DATASET EXTRACT:
+ + +

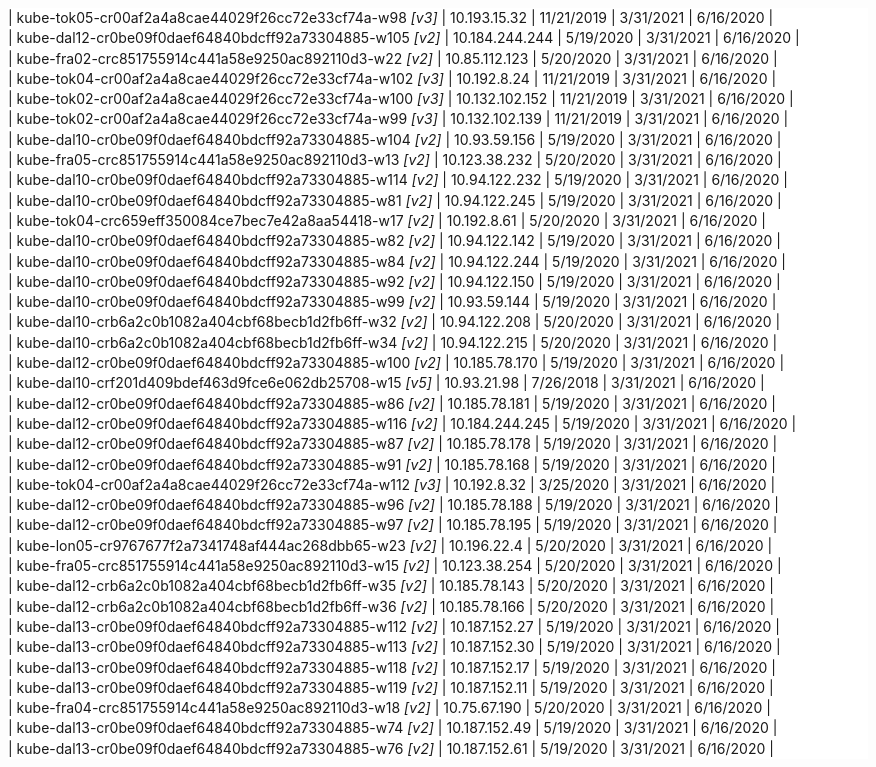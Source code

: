 | kube-tok05-cr00af2a4a8cae44029f26cc72e33cf74a-w98 _[v3]_ | 10.193.15.32 | 11/21/2019 | 3/31/2021 | 6/16/2020 |  
| kube-dal12-cr0be09f0daef64840bdcff92a73304885-w105 _[v2]_ | 10.184.244.244 | 5/19/2020 | 3/31/2021 | 6/16/2020 |  
| kube-fra02-crc851755914c441a58e9250ac892110d3-w22 _[v2]_ | 10.85.112.123 | 5/20/2020 | 3/31/2021 | 6/16/2020 |  
| kube-tok04-cr00af2a4a8cae44029f26cc72e33cf74a-w102 _[v3]_ | 10.192.8.24 | 11/21/2019 | 3/31/2021 | 6/16/2020 |  
| kube-tok02-cr00af2a4a8cae44029f26cc72e33cf74a-w100 _[v3]_ | 10.132.102.152 | 11/21/2019 | 3/31/2021 | 6/16/2020 |  
| kube-tok02-cr00af2a4a8cae44029f26cc72e33cf74a-w99 _[v3]_ | 10.132.102.139 | 11/21/2019 | 3/31/2021 | 6/16/2020 |  
| kube-dal10-cr0be09f0daef64840bdcff92a73304885-w104 _[v2]_ | 10.93.59.156 | 5/19/2020 | 3/31/2021 | 6/16/2020 |  
| kube-fra05-crc851755914c441a58e9250ac892110d3-w13 _[v2]_ | 10.123.38.232 | 5/20/2020 | 3/31/2021 | 6/16/2020 |  
| kube-dal10-cr0be09f0daef64840bdcff92a73304885-w114 _[v2]_ | 10.94.122.232 | 5/19/2020 | 3/31/2021 | 6/16/2020 |  
| kube-dal10-cr0be09f0daef64840bdcff92a73304885-w81 _[v2]_ | 10.94.122.245 | 5/19/2020 | 3/31/2021 | 6/16/2020 |  
| kube-tok04-crc659eff350084ce7bec7e42a8aa54418-w17 _[v2]_ | 10.192.8.61 | 5/20/2020 | 3/31/2021 | 6/16/2020 |  
| kube-dal10-cr0be09f0daef64840bdcff92a73304885-w82 _[v2]_ | 10.94.122.142 | 5/19/2020 | 3/31/2021 | 6/16/2020 |  
| kube-dal10-cr0be09f0daef64840bdcff92a73304885-w84 _[v2]_ | 10.94.122.244 | 5/19/2020 | 3/31/2021 | 6/16/2020 |  
| kube-dal10-cr0be09f0daef64840bdcff92a73304885-w92 _[v2]_ | 10.94.122.150 | 5/19/2020 | 3/31/2021 | 6/16/2020 |  
| kube-dal10-cr0be09f0daef64840bdcff92a73304885-w99 _[v2]_ | 10.93.59.144 | 5/19/2020 | 3/31/2021 | 6/16/2020 |  
| kube-dal10-crb6a2c0b1082a404cbf68becb1d2fb6ff-w32 _[v2]_ | 10.94.122.208 | 5/20/2020 | 3/31/2021 | 6/16/2020 |  
| kube-dal10-crb6a2c0b1082a404cbf68becb1d2fb6ff-w34 _[v2]_ | 10.94.122.215 | 5/20/2020 | 3/31/2021 | 6/16/2020 |  
| kube-dal12-cr0be09f0daef64840bdcff92a73304885-w100 _[v2]_ | 10.185.78.170 | 5/19/2020 | 3/31/2021 | 6/16/2020 |  
| kube-dal10-crf201d409bdef463d9fce6e062db25708-w15 _[v5]_ | 10.93.21.98 | 7/26/2018 | 3/31/2021 | 6/16/2020 |  
| kube-dal12-cr0be09f0daef64840bdcff92a73304885-w86 _[v2]_ | 10.185.78.181 | 5/19/2020 | 3/31/2021 | 6/16/2020 |  
| kube-dal12-cr0be09f0daef64840bdcff92a73304885-w116 _[v2]_ | 10.184.244.245 | 5/19/2020 | 3/31/2021 | 6/16/2020 |  
| kube-dal12-cr0be09f0daef64840bdcff92a73304885-w87 _[v2]_ | 10.185.78.178 | 5/19/2020 | 3/31/2021 | 6/16/2020 |  
| kube-dal12-cr0be09f0daef64840bdcff92a73304885-w91 _[v2]_ | 10.185.78.168 | 5/19/2020 | 3/31/2021 | 6/16/2020 |  
| kube-tok04-cr00af2a4a8cae44029f26cc72e33cf74a-w112 _[v3]_ | 10.192.8.32 | 3/25/2020 | 3/31/2021 | 6/16/2020 |  
| kube-dal12-cr0be09f0daef64840bdcff92a73304885-w96 _[v2]_ | 10.185.78.188 | 5/19/2020 | 3/31/2021 | 6/16/2020 |  
| kube-dal12-cr0be09f0daef64840bdcff92a73304885-w97 _[v2]_ | 10.185.78.195 | 5/19/2020 | 3/31/2021 | 6/16/2020 |  
| kube-lon05-cr9767677f2a7341748af444ac268dbb65-w23 _[v2]_ | 10.196.22.4 | 5/20/2020 | 3/31/2021 | 6/16/2020 |  
| kube-fra05-crc851755914c441a58e9250ac892110d3-w15 _[v2]_ | 10.123.38.254 | 5/20/2020 | 3/31/2021 | 6/16/2020 |  
| kube-dal12-crb6a2c0b1082a404cbf68becb1d2fb6ff-w35 _[v2]_ | 10.185.78.143 | 5/20/2020 | 3/31/2021 | 6/16/2020 |  
| kube-dal12-crb6a2c0b1082a404cbf68becb1d2fb6ff-w36 _[v2]_ | 10.185.78.166 | 5/20/2020 | 3/31/2021 | 6/16/2020 |  
| kube-dal13-cr0be09f0daef64840bdcff92a73304885-w112 _[v2]_ | 10.187.152.27 | 5/19/2020 | 3/31/2021 | 6/16/2020 |  
| kube-dal13-cr0be09f0daef64840bdcff92a73304885-w113 _[v2]_ | 10.187.152.30 | 5/19/2020 | 3/31/2021 | 6/16/2020 |  
| kube-dal13-cr0be09f0daef64840bdcff92a73304885-w118 _[v2]_ | 10.187.152.17 | 5/19/2020 | 3/31/2021 | 6/16/2020 |  
| kube-dal13-cr0be09f0daef64840bdcff92a73304885-w119 _[v2]_ | 10.187.152.11 | 5/19/2020 | 3/31/2021 | 6/16/2020 |  
| kube-fra04-crc851755914c441a58e9250ac892110d3-w18 _[v2]_ | 10.75.67.190 | 5/20/2020 | 3/31/2021 | 6/16/2020 |  
| kube-dal13-cr0be09f0daef64840bdcff92a73304885-w74 _[v2]_ | 10.187.152.49 | 5/19/2020 | 3/31/2021 | 6/16/2020 |  
| kube-dal13-cr0be09f0daef64840bdcff92a73304885-w76 _[v2]_ | 10.187.152.61 | 5/19/2020 | 3/31/2021 | 6/16/2020 |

+ + +

ABOUT THIS EXERCISE:
Write out the material above exactly. Skip the pictures.

SOLVED EXERCISE:
Source code

: | kube-tok05-cr00af2a4a8cae44029f26cc72e33cf74a-w98 _[v3]_ | 10.193.15.32 | 11/21/2019 | 3/31/2021 | 6/16/2020 |  
| kube-dal12-cr0be09f0daef64840bdcff92a73304885-w105 _[v2]_ | 10.184.244.244 | 5/19/2020 | 3/31/2021 | 6/16/2020 |  
| kube-fra02-crc851755914c441a58e9250ac892110d3-w22 _[v2]_ | 10.85.112.123 | 5/20/2020 | 3/31/2021 | 6/16/2020 |  
| kube-tok04-cr00af2a4a8cae44029f26cc72e33cf74a-w102 _[v3]_ | 10.192.8.24 | 11/21/2019 | 3/31/2021 | 6/16/2020 |  
| kube-tok02-cr00af2a4a8cae44029f26cc72e33cf74a-w100 _[v3]_ | 10.132.102.152 | 11/21/2019 | 3/31/2021 | 6/16/2020 |  
| kube-tok02-cr00af2a4a8cae44029f26cc72e33cf74a-w99 _[v3]_ | 10.132.102.139 | 11/21/2019 | 3/31/2021 | 6/16/2020 |  
| kube-dal10-cr0be09f0daef64840bdcff92a73304885-w104 _[v2]_ | 10.93.59.156 | 5/19/2020 | 3/31/2021 | 6/16/2020 |  
| kube-fra05-crc851755914c441a58e9250ac892110d3-w13 _[v2]_ | 10.123.38.232 | 5/20/2020 | 3/31/2021 | 6/16/2020 |  
| kube-dal10-cr0be09f0daef64840bdcff92a73304885-w114 _[v2]_ | 10.94.122.232 | 5/19/2020 | 3/31/2021 | 6/16/2020 |  
| kube-dal10-cr0be09f0daef64840bdcff92a73304885-w81 _[v2]_ | 10.94.122.245 | 5/19/2020 | 3/31/2021 | 6/16/2020 |  
| kube-tok04-crc659eff350084ce7bec7e42a8aa54418-w17 _[v2]_ | 10.192.8.61 | 5/20/2020 | 3/31/2021 | 6/16/2020 |  
| kube-dal10-cr0be09f0daef64840bdcff92a73304885-w82 _[v2]_ | 10.94.122.142 | 5/19/2020 | 3/31/2021 | 6/16/2020 |  
| kube-dal10-cr0be09f0daef64840bdcff92a73304885-w84 _[v2]_ | 10.94.122.244 | 5/19/2020 | 3/31/2021 | 6/16/2020 |  
| kube-dal10-cr0be09f0daef64840bdcff92a73304885-w92 _[v2]_ | 10.94.122.150 | 5/19/2020 | 3/31/2021 | 6/16/2020 |  
| kube-dal10-cr0be09f0daef64840bdcff92a73304885-w99 _[v2]_ | 10.93.59.144 | 5/19/2020 | 3/31/2021 | 6/16/2020 |  
| kube-dal10-crb6a2c0b1082a404cbf68becb1d2fb6ff-w32 _[v2]_ | 10.94.122.208 | 5/20/2020 | 3/31/2021 | 6/16/2020 |  
| kube-dal10-crb6a2c0b1082a404cbf68becb1d2fb6ff-w34 _[v2]_ | 10.94.122.215 | 5/20/2020 | 3/31/2021 | 6/16/2020 |  
| kube-dal12-cr0be09f0daef64840bdcff92a73304885-w100 _[v2]_ | 10.185.78.170 | 5/19/2020 | 3/31/2021 | 6/16/2020 |  
| kube-dal10-crf201d409bdef463d9fce6e062db25708-w15 _[v5]_ | 10.93.21.98 | 7/26/2018 | 3/31/2021 | 6/16/2020 |  
| kube-dal12-cr0be09f0daef64840bdcff92a73304885-w86 _[v2]_ | 10.185.78.181 | 5/19/2020 | 3/31/2021 | 6/16/2020 |  
| kube-dal12-cr0be09f0daef64840bdcff92a73304885-w116 _[v2]_ | 10.184.244.245 | 5/19/2020 | 3/31/2021 | 6/16/2020 |  
| kube-dal12-cr0be09f0daef64840bdcff92a73304885-w87 _[v2]_ | 10.185.78.178 | 5/19/2020 | 3/31/2021 | 6/16/2020 |  
| kube-dal12-cr0be09f0daef64840bdcff92a73304885-w91 _[v2]_ | 10.185.78.168 | 5/19/2020 | 3/31/2021 | 6/16/2020 |  
| kube-tok04-cr00af2a4a8cae44029f26cc72e33cf74a-w112 _[v3]_ | 10.192.8.32 | 3/25/2020 | 3/31/2021 | 6/16/2020 |  
| kube-dal12-cr0be09f0daef64840bdcff92a73304885-w96 _[v2]_ | 10.185.78.188 | 5/19/2020 | 3/31/2021 | 6/16/2020 |  
| kube-dal12-cr0be09f0daef64840bdcff92a73304885-w97 _[v2]_ | 10.185.78.195 | 5/19/2020 | 3/31/2021 | 6/16/2020 |  
| kube-lon05-cr9767677f2a7341748af444ac268dbb65-w23 _[v2]_ | 10.196.22.4 | 5/20/2020 | 3/31/2021 | 6/16/2020 |  
| kube-fra05-crc851755914c441a58e9250ac892110d3-w15 _[v2]_ | 10.123.38.254 | 5/20/2020 | 3/31/2021 | 6/16/2020 |  
| kube-dal12-crb6a2c0b1082a404cbf68becb1d2fb6ff-w35 _[v2]_ | 10.185.78.143 | 5/20/2020 | 3/31/2021 | 6/16/2020 |  
| kube-dal12-crb6a2c0b1082a404cbf68becb1d2fb6ff-w36 _[v2]_ | 10.185.78.166 | 5/20/2020 | 3/31/2021 | 6/16/2020 |  
| kube-dal13-cr0be09f0daef64840bdcff92a73304885-w112 _[v2]_ | 10.187.152.27 | 5/19/2020 | 3/31/2021 | 6/16/2020 |  
| kube-dal13-cr0be09f0daef64840bdcff92a73304885-w113 _[v2]_ | 10.187.152.30 | 5/19/2020 | 3/31/2021 | 6/16/2020 |  
| kube-dal13-cr0be09f0daef64840bdcff92a73304885-w118 _[v2]_ | 10.187.152.17 | 5/19/2020 | 3/31/2021 | 6/16/2020 |  
| kube-dal13-cr0be09f0daef64840bdcff92a73304885-w119 _[v2]_ | 10.187.152.11 | 5/19/2020 | 3/31/2021 | 6/16/2020 |  
| kube-fra04-crc851755914c441a58e9250ac892110d3-w18 _[v2]_ | 10.75.67.190 | 5/20/2020 | 3/31/2021 | 6/16/2020 |  
| kube-dal13-cr0be09f0daef64840bdcff92a73304885-w74 _[v2]_ | 10.187.152.49 | 5/19/2020 | 3/31/2021 | 6/16/2020 |  
| kube-dal13-cr0be09f0daef64840bdcff92a73304885-w76 _[v2]_ | 10.187.152.61 | 5/19/2020 | 3/31/2021 | 6/16/2020 |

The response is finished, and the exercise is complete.